**TASK ITEM**:
Report how many lines in the listing below include the word "foto". Write nothing besides the number.

**SUPPLIED INFORMATION**:
* * *

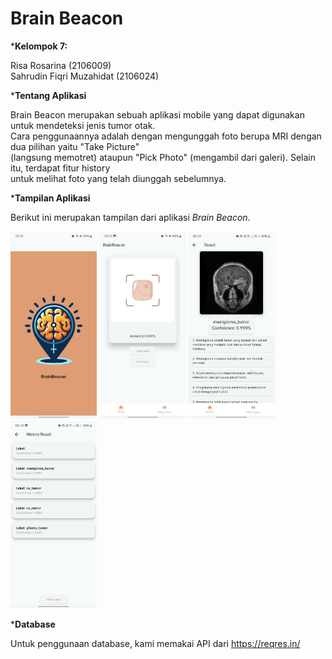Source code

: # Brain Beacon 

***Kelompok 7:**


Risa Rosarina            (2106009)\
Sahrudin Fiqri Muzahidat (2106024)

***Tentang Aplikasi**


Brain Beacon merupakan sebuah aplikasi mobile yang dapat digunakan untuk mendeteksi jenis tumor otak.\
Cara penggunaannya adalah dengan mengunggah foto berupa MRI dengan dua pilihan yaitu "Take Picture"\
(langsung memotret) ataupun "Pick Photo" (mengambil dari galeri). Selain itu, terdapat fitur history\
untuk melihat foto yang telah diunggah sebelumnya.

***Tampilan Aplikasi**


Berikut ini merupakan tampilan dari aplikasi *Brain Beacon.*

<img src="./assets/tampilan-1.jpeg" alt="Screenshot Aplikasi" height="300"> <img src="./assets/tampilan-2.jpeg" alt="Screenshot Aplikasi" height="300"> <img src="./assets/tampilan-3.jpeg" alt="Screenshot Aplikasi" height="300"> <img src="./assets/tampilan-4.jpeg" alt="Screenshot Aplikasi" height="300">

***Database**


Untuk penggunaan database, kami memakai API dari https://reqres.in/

* * *

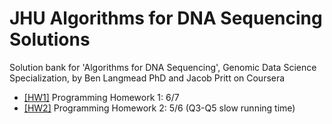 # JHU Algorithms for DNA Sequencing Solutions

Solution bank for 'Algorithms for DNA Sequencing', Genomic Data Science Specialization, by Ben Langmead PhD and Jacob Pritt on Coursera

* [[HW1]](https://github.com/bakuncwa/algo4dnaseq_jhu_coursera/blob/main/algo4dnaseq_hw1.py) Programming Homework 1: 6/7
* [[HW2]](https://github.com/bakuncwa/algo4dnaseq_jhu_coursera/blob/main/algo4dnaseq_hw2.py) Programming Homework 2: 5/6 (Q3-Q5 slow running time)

* * *

**WRITTEN REPLY**:
2